REQUIRED ACTION =
From the entries that follow, copy exactly the lines beginning at the line holding "up your computer.__" and continuing through the line holding "### Prerequisites".

[Items from a dataset]

•••••

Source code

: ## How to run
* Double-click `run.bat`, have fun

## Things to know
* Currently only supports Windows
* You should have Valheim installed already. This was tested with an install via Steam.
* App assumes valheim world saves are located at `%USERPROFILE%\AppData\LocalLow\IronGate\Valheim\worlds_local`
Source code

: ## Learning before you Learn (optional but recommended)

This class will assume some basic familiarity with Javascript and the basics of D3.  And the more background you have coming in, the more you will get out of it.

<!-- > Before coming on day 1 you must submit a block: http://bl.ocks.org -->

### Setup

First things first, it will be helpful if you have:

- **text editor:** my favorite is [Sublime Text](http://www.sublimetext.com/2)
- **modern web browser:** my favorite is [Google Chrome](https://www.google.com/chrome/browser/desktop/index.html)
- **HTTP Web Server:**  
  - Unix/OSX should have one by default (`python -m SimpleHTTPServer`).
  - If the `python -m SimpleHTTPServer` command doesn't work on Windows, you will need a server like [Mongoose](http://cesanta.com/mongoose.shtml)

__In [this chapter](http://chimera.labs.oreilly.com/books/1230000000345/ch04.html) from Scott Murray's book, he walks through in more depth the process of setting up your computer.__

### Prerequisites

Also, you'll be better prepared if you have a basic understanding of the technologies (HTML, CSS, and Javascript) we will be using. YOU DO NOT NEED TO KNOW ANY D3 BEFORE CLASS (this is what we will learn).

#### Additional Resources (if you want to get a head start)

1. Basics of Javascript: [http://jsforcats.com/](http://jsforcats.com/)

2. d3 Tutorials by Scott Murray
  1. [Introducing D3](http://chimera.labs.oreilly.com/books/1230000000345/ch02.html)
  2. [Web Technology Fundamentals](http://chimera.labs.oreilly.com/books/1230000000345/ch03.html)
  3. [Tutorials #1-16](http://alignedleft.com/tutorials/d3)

•••••

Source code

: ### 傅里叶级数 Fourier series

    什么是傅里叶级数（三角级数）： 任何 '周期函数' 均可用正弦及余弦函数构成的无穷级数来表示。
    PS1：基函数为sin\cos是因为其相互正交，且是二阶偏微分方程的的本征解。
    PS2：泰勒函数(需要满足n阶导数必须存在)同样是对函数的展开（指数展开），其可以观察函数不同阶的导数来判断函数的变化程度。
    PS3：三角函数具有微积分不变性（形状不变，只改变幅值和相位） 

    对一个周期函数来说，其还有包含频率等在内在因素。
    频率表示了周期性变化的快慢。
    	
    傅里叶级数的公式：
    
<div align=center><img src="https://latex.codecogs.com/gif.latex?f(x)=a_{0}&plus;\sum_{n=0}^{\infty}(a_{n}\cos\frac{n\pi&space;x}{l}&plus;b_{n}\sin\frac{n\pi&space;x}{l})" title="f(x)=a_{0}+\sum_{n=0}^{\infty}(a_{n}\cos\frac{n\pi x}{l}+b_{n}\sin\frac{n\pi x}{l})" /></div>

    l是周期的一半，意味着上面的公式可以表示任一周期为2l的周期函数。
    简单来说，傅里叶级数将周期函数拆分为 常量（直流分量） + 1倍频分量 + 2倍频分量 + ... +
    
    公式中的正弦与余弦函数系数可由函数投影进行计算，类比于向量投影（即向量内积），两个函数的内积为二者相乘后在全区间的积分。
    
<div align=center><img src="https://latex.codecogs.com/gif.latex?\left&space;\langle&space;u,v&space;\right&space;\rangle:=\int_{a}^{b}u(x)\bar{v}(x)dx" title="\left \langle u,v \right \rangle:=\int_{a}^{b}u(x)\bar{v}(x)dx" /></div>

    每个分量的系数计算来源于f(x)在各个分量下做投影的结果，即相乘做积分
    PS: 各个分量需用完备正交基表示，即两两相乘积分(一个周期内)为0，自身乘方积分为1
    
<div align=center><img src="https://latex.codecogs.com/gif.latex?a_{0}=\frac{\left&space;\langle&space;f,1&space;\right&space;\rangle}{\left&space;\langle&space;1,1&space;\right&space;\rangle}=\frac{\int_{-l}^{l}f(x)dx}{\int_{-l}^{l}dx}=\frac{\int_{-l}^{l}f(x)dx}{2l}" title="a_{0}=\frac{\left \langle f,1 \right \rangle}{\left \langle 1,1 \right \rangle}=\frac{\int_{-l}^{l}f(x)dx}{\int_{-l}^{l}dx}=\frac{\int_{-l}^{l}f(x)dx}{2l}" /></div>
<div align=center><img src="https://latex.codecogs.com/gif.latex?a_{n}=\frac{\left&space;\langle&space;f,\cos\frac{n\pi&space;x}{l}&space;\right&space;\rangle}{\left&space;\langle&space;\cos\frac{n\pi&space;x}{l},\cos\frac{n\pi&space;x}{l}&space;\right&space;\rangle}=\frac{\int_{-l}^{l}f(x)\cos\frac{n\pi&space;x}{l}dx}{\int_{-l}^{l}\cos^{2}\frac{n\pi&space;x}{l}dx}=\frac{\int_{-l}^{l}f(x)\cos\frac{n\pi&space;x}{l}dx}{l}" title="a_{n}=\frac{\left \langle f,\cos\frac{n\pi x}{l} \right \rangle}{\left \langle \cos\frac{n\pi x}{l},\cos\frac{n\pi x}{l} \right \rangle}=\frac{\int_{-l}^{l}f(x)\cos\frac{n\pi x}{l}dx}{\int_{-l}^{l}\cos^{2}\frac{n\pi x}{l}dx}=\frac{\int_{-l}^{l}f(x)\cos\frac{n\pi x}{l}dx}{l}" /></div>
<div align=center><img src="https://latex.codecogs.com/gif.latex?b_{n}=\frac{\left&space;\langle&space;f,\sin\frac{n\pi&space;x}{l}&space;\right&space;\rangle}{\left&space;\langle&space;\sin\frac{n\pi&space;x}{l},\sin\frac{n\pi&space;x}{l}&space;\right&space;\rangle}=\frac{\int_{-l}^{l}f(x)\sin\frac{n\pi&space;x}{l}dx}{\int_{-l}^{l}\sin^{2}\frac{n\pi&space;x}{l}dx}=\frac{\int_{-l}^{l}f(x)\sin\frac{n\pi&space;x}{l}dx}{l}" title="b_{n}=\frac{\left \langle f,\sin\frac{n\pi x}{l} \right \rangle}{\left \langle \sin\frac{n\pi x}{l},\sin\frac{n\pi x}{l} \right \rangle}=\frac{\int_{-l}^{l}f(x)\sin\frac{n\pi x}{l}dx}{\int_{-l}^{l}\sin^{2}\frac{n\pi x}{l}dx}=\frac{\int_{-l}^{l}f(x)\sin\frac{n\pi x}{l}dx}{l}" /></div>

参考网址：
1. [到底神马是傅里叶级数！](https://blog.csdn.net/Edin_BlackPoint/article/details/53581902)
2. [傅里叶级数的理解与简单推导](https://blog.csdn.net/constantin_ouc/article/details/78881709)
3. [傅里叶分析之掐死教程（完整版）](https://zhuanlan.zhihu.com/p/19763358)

•••••

OUTPUT FOR THIS TASK =
__In [this chapter](http://chimera.labs.oreilly.com/books/1230000000345/ch04.html) from Scott Murray's book, he walks through in more depth the process of setting up your computer.__

### Prerequisites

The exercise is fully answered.